→ **What needs to be done**
Down to the final line, print the records below exactly and without pictures.
Information shown START
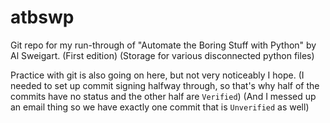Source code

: # atbswp

Git repo for my run-through of "Automate the Boring Stuff with Python" by Al Sweigart. (First edition)
(Storage for various disconnected python files)

Practice with git is also going on here, but not very noticeably I hope. (I needed to set up commit signing halfway through, so that's why half of the commits have no status and the other half are `Verified`) (And I messed up an email thing so we have exactly one commit that is `Unverified` as well)
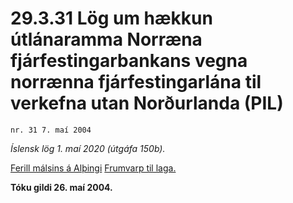 # 29.3.31 Lög um hækkun útlánaramma Norræna fjárfestingarbankans vegna norrænna fjárfestingarlána til verkefna utan Norðurlanda (PIL)

`nr. 31 7. maí 2004`

_Íslensk lög 1. maí 2020 (útgáfa 150b)._

[Ferill málsins á Alþingi](https://www.althingi.is/thingstorf/thingmalalistar-eftir-thingum/ferill/?ltg=130&mnr=755)
[Frumvarp til laga.](https://www.althingi.is/altext/130/s/1130.html)

**Tóku gildi 26. maí 2004.**

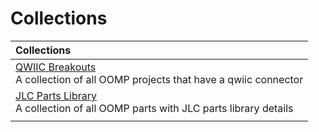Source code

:



# Collections
  

|Collections|
| :--- |
|[QWIIC Breakouts](COLLECTION.md)  <br>A collection of all OOMP projects that have a qwiic connector|
|[JLC Parts Library](COLLECTION.md)  <br>A collection of all OOMP parts with JLC parts library details|
||
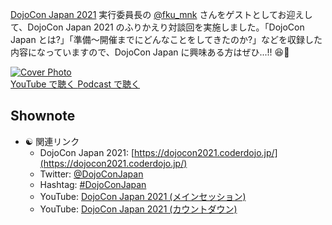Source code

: [DojoCon Japan 2021](https://dojocon2021.coderdojo.jp/) 実行委員長の [@fku_mnk](https://twitter.com/fku_mnk) さんをゲストとしてお迎えして、DojoCon Japan 2021 のふりかえり対談回を実施しました。「DojoCon Japan とは?」「準備〜開催までにどんなことをしてきたのか?」などを収録した内容になっていますので、DojoCon Japan に興味ある方はぜひ...!! 😆💖

<div class='episode-cover'>
  <a href='https://www.youtube.com/watch?v=3r29apFGyGg&list=PL94GDfaSQTmJxxnapafkApHYgQUJ6ABUU&index=27'
     target='_blank' rel='noopenner'>
    <img src='/podcasts/27.png' alt='Cover Photo'>
  </a>
  <div class='btn-cover'>
    <a class='btn-blue' href='https://www.youtube.com/watch?v=3r29apFGyGg&list=PL94GDfaSQTmJxxnapafkApHYgQUJ6ABUU&index=27' target='_blank' rel='noopenner'><i class='fa fa-youtube'></i> YouTube で聴く </a>
    <a class='btn-blue' href='https://podcasters.spotify.com/pod/show/coderdojo-japan/episodes/027---DojoCon-Japan-2021-e1j3gf1' target='_blank' rel='noopenner'><i class='fas fa-podcast'></i> Podcast で聴く </a>
  </div>
</div>


## Shownote

- ☯️ 関連リンク
  - DojoCon Japan 2021: [https://dojocon2021.coderdojo.jp/](https://dojocon2021.coderdojo.jp/)
  - Twitter: [@DojoConJapan](https://twitter.com/DojoConJapan)
  - Hashtag: [#DojoConJapan](https://twitter.com/hashtag/DojoConJapan?f=live)
  - YouTube: [DojoCon Japan 2021 (メインセッション)](https://www.youtube.com/playlist?list=PL_XgRvFvKBPZ5j4Cz543ZhORNAteFL5rl)
  - YouTube: [DojoCon Japan 2021 (カウントダウン)](https://www.youtube.com/playlist?list=PL_XgRvFvKBPYQPNcWzPFsDBdP79wCqv56)


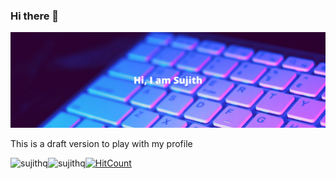 ### Hi there 👋

<!--img src="https://raw.githubusercontent.com/sujithq/sujithq/48c7275c46f25ca977af1b3456b68ffe4ca2a96b/Hi-I-Am-Sujith.svg" alt="Hi I Am Sujith"-->
<img src="https://github.com/sujithq/sujithq/blob/master/Test.png" alt="Hi I Am Sujith">


This is a draft version to play with my profile

<p><img align="left" src="https://github-readme-stats.vercel.app/api/top-langs/?username=sujithq&layout=compact&hide=html" alt="sujithq" /></p>
<p><img align="left" src="https://github-readme-stats.vercel.app/api?username=sujithq&layout=compact&hide=html" alt="sujithq" /></p>

[![HitCount](http://hits.dwyl.com/sujithq/sujithq.svg)](http://hits.dwyl.com/sujithq/sujithq)


<!--
**sujithq/sujithq** is a ✨ _special_ ✨ repository because its `README.md` (this file) appears on your GitHub profile.

Here are some ideas to get you started:

- 🔭 I’m currently working on ...
- 🌱 I’m currently learning ...
- 👯 I’m looking to collaborate on ...
- 🤔 I’m looking for help with ...
- 💬 Ask me about ...
- 📫 How to reach me: ...
- 😄 Pronouns: ...
- ⚡ Fun fact: ...
-->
Information shown END
→ **Your response**
Source code

: # atbswp

Git repo for my run-through of "Automate the Boring Stuff with Python" by Al Sweigart. (First edition)
(Storage for various disconnected python files)

Practice with git is also going on here, but not very noticeably I hope. (I needed to set up commit signing halfway through, so that's why half of the commits have no status and the other half are `Verified`) (And I messed up an email thing so we have exactly one commit that is `Unverified` as well)
 # 29.3.31 Lög um hækkun útlánaramma Norræna fjárfestingarbankans vegna norrænna fjárfestingarlána til verkefna utan Norðurlanda (PIL)

`nr. 31 7. maí 2004`

_Íslensk lög 1. maí 2020 (útgáfa 150b)._

[Ferill málsins á Alþingi](https://www.althingi.is/thingstorf/thingmalalistar-eftir-thingum/ferill/?ltg=130&mnr=755)
[Frumvarp til laga.](https://www.althingi.is/altext/130/s/1130.html)

**Tóku gildi 26. maí 2004.**

Source code

:



# Collections
  

|Collections|
| :--- |
|[QWIIC Breakouts](COLLECTION.md)  <br>A collection of all OOMP projects that have a qwiic connector|
|[JLC Parts Library](COLLECTION.md)  <br>A collection of all OOMP parts with JLC parts library details|
||
Source code

: [DojoCon Japan 2021](https://dojocon2021.coderdojo.jp/) 実行委員長の [@fku_mnk](https://twitter.com/fku_mnk) さんをゲストとしてお迎えして、DojoCon Japan 2021 のふりかえり対談回を実施しました。「DojoCon Japan とは?」「準備〜開催までにどんなことをしてきたのか?」などを収録した内容になっていますので、DojoCon Japan に興味ある方はぜひ...!! 😆💖

<div class='episode-cover'>
  <a href='https://www.youtube.com/watch?v=3r29apFGyGg&list=PL94GDfaSQTmJxxnapafkApHYgQUJ6ABUU&index=27'
     target='_blank' rel='noopenner'>
    <img src='/podcasts/27.png' alt='Cover Photo'>
  </a>
  <div class='btn-cover'>
    <a class='btn-blue' href='https://www.youtube.com/watch?v=3r29apFGyGg&list=PL94GDfaSQTmJxxnapafkApHYgQUJ6ABUU&index=27' target='_blank' rel='noopenner'><i class='fa fa-youtube'></i> YouTube で聴く </a>
    <a class='btn-blue' href='https://podcasters.spotify.com/pod/show/coderdojo-japan/episodes/027---DojoCon-Japan-2021-e1j3gf1' target='_blank' rel='noopenner'><i class='fas fa-podcast'></i> Podcast で聴く </a>
  </div>
</div>


## Shownote

- ☯️ 関連リンク
  - DojoCon Japan 2021: [https://dojocon2021.coderdojo.jp/](https://dojocon2021.coderdojo.jp/)
  - Twitter: [@DojoConJapan](https://twitter.com/DojoConJapan)
  - Hashtag: [#DojoConJapan](https://twitter.com/hashtag/DojoConJapan?f=live)
  - YouTube: [DojoCon Japan 2021 (メインセッション)](https://www.youtube.com/playlist?list=PL_XgRvFvKBPZ5j4Cz543ZhORNAteFL5rl)
  - YouTube: [DojoCon Japan 2021 (カウントダウン)](https://www.youtube.com/playlist?list=PL_XgRvFvKBPYQPNcWzPFsDBdP79wCqv56)


 ### Hi there 👋

<!--img src="https://raw.githubusercontent.com/sujithq/sujithq/48c7275c46f25ca977af1b3456b68ffe4ca2a96b/Hi-I-Am-Sujith.svg" alt="Hi I Am Sujith"-->
<img src="https://github.com/sujithq/sujithq/blob/master/Test.png" alt="Hi I Am Sujith">


This is a draft version to play with my profile

<p><img align="left" src="https://github-readme-stats.vercel.app/api/top-langs/?username=sujithq&layout=compact&hide=html" alt="sujithq" /></p>
<p><img align="left" src="https://github-readme-stats.vercel.app/api?username=sujithq&layout=compact&hide=html" alt="sujithq" /></p>

[![HitCount](http://hits.dwyl.com/sujithq/sujithq.svg)](http://hits.dwyl.com/sujithq/sujithq)


<!--
**sujithq/sujithq** is a ✨ _special_ ✨ repository because its `README.md` (this file) appears on your GitHub profile.

Here are some ideas to get you started:

- 🔭 I’m currently working on ...
- 🌱 I’m currently learning ...
- 👯 I’m looking to collaborate on ...
- 🤔 I’m looking for help with ...
- 💬 Ask me about ...
- 📫 How to reach me: ...
- 😄 Pronouns: ...
- ⚡ Fun fact: ...
-->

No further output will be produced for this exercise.